The patent attorneys’ letter raises another interesting question: "The official fees are supposed to self-fund the EPO. However, in contrast to an industrial company, we cannot see why the profit of the EPO needs to be increased beyond the level of self-funding. From our perspective, the high surplus is rather an indication that the fees are too high and that a further, problematic increase of productivity is not appropriate." In fact, the EPO has currently a surplus of €2.3bn, according to FAZ reports. 
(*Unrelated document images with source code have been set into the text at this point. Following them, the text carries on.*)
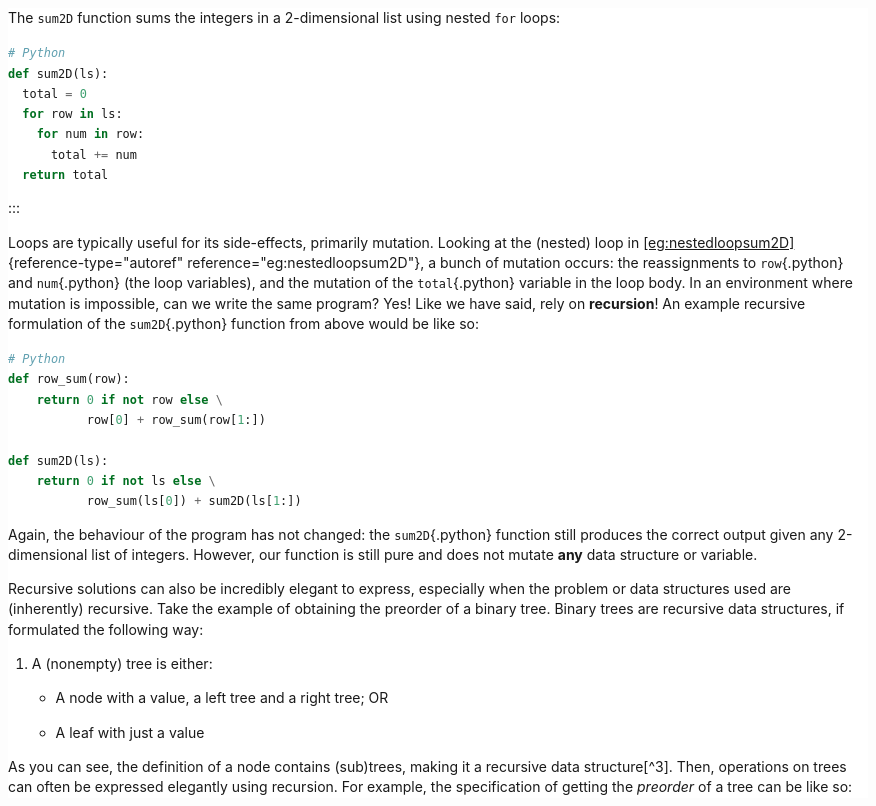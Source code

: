 The `sum2D` function
sums the integers in a 2-dimensional list using nested `for` loops:

``` python
# Python
def sum2D(ls):
  total = 0
  for row in ls:
    for num in row:
      total += num
  return total
```
:::

Loops are typically useful for its side-effects, primarily mutation.
Looking at the (nested) loop in
[\[eg:nestedloopsum2D\]](#eg:nestedloopsum2D){reference-type="autoref"
reference="eg:nestedloopsum2D"}, a bunch of mutation occurs: the
reassignments to `row`{.python} and `num`{.python} (the loop variables),
and the mutation of the `total`{.python} variable in the loop body. In
an environment where mutation is impossible, can we write the same
program? Yes! Like we have said, rely on **recursion**! An example
recursive formulation of the `sum2D`{.python} function from above would
be like so:

``` python
# Python
def row_sum(row):
    return 0 if not row else \
           row[0] + row_sum(row[1:])
 
def sum2D(ls):
    return 0 if not ls else \
           row_sum(ls[0]) + sum2D(ls[1:])
```

Again, the behaviour of the program has not changed: the
`sum2D`{.python} function still produces the correct output given any
2-dimensional list of integers. However, our function is still pure and
does not mutate **any** data structure or variable.

Recursive solutions can also be incredibly elegant to express,
especially when the problem or data structures used are (inherently)
recursive. Take the example of obtaining the preorder of a binary tree.
Binary trees are recursive data structures, if formulated the following
way:

1.  A (nonempty) tree is either:

    -   A node with a value, a left tree and a right tree; OR

    -   A leaf with just a value

As you can see, the definition of a node contains (sub)trees, making it
a recursive data structure[^3]. Then, operations on trees can often be
expressed elegantly using recursion. For example, the specification of
getting the *preorder* of a tree can be like so:


[^1]: Polymorphism in OOP refers to *subtype polymorphism*, which is
[^2]: If you have not, you may want to read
Sources told European Biotechnology that accelerated approval of patents could lead to a huge shift in fees from the EPO to the national patent offices. On average, the annual renewal fee for a pending patent at the EPO is tenfold lower than the fee payable to the national patent offices after a patent has been granted and nationalised in 30 European countries (which is the standard case). A three year earlier nationalisation of the 96,000 patents issued in 2016 would have resulted in flushing about €1.47bn more into the national patent offices. 

Experts, however, wonder why the EPO has established the Early Certainty Initiative because there has been already an instrument in place – called PACE – to accelerate examination on user request which is legally approved and is not under suspicion to generally lower quality of European patents.